Methodology and Disclosure

How we reviewed virtual expense cards

What we assessed. We scored each provider on card-issuing cost, plan fee, FX markup, single-use and vendor-locked cards, spend controls, accounting integrations, and eligibility. There is no single best card, so use-case fit is weighted heavily.

Data sources. Provider pricing pages, fee schedules and product documentation were checked directly in June 2026, with regulatory status cross-referenced against the FCA register. Deep Research was used to surface the field, and every figure was then verified at source.
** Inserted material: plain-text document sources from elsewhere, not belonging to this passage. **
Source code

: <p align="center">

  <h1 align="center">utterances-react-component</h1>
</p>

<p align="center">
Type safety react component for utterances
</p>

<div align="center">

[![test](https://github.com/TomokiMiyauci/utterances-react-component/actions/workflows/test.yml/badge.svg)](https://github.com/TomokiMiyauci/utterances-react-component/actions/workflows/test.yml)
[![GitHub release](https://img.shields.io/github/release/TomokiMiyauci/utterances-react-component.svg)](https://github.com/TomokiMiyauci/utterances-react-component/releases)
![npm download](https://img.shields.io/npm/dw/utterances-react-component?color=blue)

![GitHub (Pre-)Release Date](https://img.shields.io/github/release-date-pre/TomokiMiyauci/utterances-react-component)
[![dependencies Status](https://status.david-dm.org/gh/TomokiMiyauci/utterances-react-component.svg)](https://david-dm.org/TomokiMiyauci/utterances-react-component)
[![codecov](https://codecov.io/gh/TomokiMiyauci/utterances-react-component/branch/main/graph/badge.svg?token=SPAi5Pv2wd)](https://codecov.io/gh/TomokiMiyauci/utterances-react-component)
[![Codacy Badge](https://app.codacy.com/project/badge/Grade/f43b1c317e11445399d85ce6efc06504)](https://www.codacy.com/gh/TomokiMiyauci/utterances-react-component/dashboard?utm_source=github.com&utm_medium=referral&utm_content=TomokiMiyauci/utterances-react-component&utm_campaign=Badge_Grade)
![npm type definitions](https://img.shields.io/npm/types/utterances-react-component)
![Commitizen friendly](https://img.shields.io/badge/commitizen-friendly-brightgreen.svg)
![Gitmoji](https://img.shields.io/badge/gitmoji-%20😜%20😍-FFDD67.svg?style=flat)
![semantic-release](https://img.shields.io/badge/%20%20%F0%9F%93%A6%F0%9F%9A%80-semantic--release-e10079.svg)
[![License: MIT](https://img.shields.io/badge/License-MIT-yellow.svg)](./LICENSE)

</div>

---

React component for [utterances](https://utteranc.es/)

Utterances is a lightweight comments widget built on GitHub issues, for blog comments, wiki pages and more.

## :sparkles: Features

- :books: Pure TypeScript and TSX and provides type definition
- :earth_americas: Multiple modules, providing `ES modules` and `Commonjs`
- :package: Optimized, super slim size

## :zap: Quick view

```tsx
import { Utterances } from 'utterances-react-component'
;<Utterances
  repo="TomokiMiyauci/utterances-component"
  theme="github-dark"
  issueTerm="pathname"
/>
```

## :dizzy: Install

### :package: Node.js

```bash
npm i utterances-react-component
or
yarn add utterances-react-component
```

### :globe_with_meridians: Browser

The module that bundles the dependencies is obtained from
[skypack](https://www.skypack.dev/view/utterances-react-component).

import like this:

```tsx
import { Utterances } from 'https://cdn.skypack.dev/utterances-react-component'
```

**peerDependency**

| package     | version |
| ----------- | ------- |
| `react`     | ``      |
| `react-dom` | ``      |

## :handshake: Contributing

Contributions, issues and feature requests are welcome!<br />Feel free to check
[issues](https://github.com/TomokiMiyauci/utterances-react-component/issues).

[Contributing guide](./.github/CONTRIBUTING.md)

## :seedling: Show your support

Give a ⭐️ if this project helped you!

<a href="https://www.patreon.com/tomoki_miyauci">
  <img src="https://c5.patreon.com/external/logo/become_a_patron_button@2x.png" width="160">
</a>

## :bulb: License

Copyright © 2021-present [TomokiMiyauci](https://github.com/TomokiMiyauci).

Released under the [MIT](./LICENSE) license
Where the market is commonly misreported — the FSCS limit (now £120,000), Revolut’s move to a UK bank, Soldo’s effective FX, the hard caps on “free” tiers, and Moss’s unpublished FX — we state the verified position. Where a figure could not be confirmed at source, we removed it.

Update cadence. We re-verify this page when a provider changes pricing, fees, or eligibility. The verification date reflects the most recent full review. Some links are affiliate links; see our editorial policy.

Regulatory note. This page is editorial content, not regulated financial advice. Compare offers directly with providers before you apply.